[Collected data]

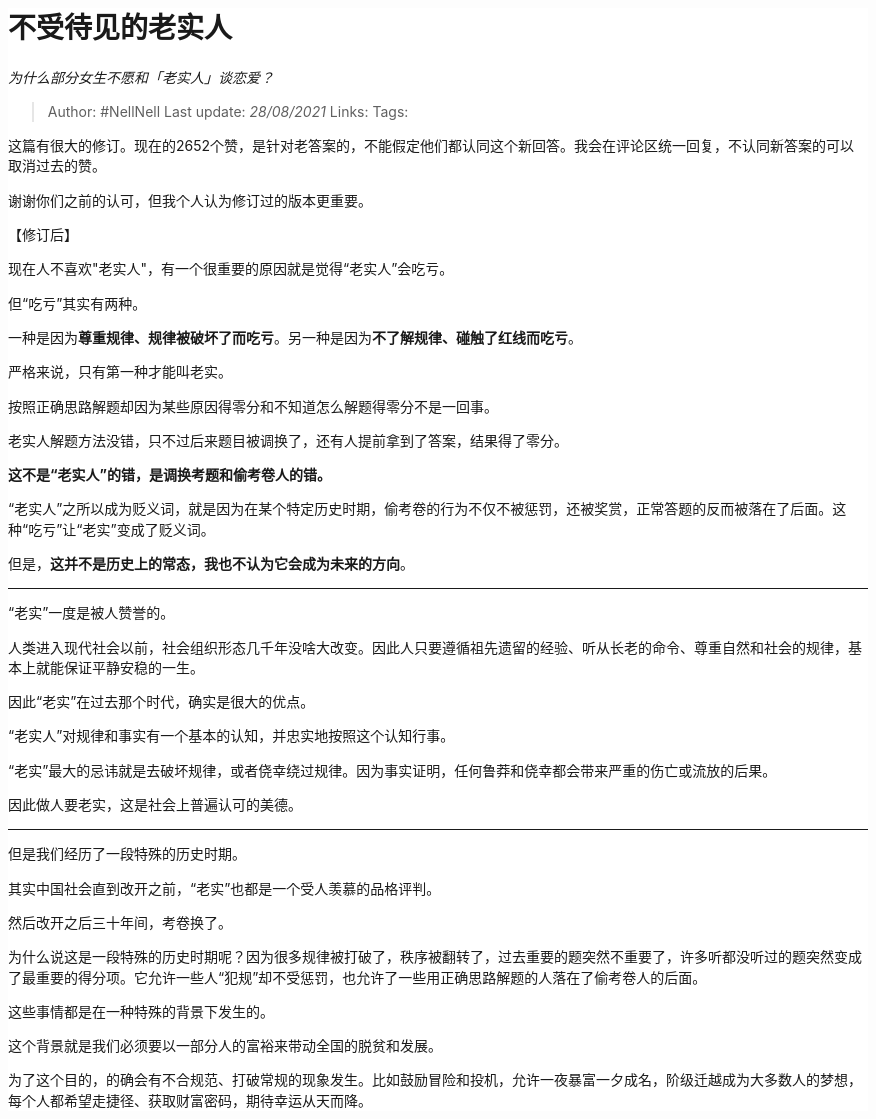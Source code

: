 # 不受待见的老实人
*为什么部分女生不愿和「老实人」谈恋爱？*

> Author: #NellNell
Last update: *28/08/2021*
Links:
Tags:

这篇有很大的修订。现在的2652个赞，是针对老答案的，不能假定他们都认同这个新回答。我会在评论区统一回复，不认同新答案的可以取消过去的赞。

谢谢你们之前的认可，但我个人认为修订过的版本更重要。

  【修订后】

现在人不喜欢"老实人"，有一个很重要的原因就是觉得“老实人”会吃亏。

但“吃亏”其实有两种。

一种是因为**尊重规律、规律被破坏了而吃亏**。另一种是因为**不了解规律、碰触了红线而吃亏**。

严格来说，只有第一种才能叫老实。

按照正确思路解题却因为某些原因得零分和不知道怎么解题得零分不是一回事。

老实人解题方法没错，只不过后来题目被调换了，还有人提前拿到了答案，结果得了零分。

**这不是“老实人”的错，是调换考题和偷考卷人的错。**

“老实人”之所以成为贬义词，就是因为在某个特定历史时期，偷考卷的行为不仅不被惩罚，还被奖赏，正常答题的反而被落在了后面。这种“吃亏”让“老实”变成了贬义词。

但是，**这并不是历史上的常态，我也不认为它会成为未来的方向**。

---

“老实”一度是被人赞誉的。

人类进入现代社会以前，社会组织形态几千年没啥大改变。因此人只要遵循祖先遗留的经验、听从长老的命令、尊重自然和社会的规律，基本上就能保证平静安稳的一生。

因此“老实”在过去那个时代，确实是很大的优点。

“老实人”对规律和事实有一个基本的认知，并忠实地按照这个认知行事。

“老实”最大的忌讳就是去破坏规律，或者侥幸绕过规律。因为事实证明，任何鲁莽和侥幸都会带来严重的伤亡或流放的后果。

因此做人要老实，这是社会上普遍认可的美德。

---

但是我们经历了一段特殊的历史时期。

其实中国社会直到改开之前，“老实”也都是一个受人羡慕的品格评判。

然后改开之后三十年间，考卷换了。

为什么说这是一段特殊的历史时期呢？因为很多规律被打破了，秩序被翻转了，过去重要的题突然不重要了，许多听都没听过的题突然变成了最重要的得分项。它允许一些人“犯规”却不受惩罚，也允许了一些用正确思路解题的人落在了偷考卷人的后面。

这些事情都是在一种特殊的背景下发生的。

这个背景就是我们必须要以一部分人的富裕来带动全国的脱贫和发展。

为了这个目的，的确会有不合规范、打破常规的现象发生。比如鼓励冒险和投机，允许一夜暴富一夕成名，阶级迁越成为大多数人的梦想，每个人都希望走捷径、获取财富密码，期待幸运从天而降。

The problem: Each line from the one with "为什么说这是一段特殊的历史时" through the end of the entries above is to be returned word for word. Nothing else belongs in the answer.

Completed exercise:
为什么说这是一段特殊的历史时期呢？因为很多规律被打破了，秩序被翻转了，过去重要的题突然不重要了，许多听都没听过的题突然变成了最重要的得分项。它允许一些人“犯规”却不受惩罚，也允许了一些用正确思路解题的人落在了偷考卷人的后面。

这些事情都是在一种特殊的背景下发生的。

这个背景就是我们必须要以一部分人的富裕来带动全国的脱贫和发展。

为了这个目的，的确会有不合规范、打破常规的现象发生。比如鼓励冒险和投机，允许一夜暴富一夕成名，阶级迁越成为大多数人的梦想，每个人都希望走捷径、获取财富密码，期待幸运从天而降。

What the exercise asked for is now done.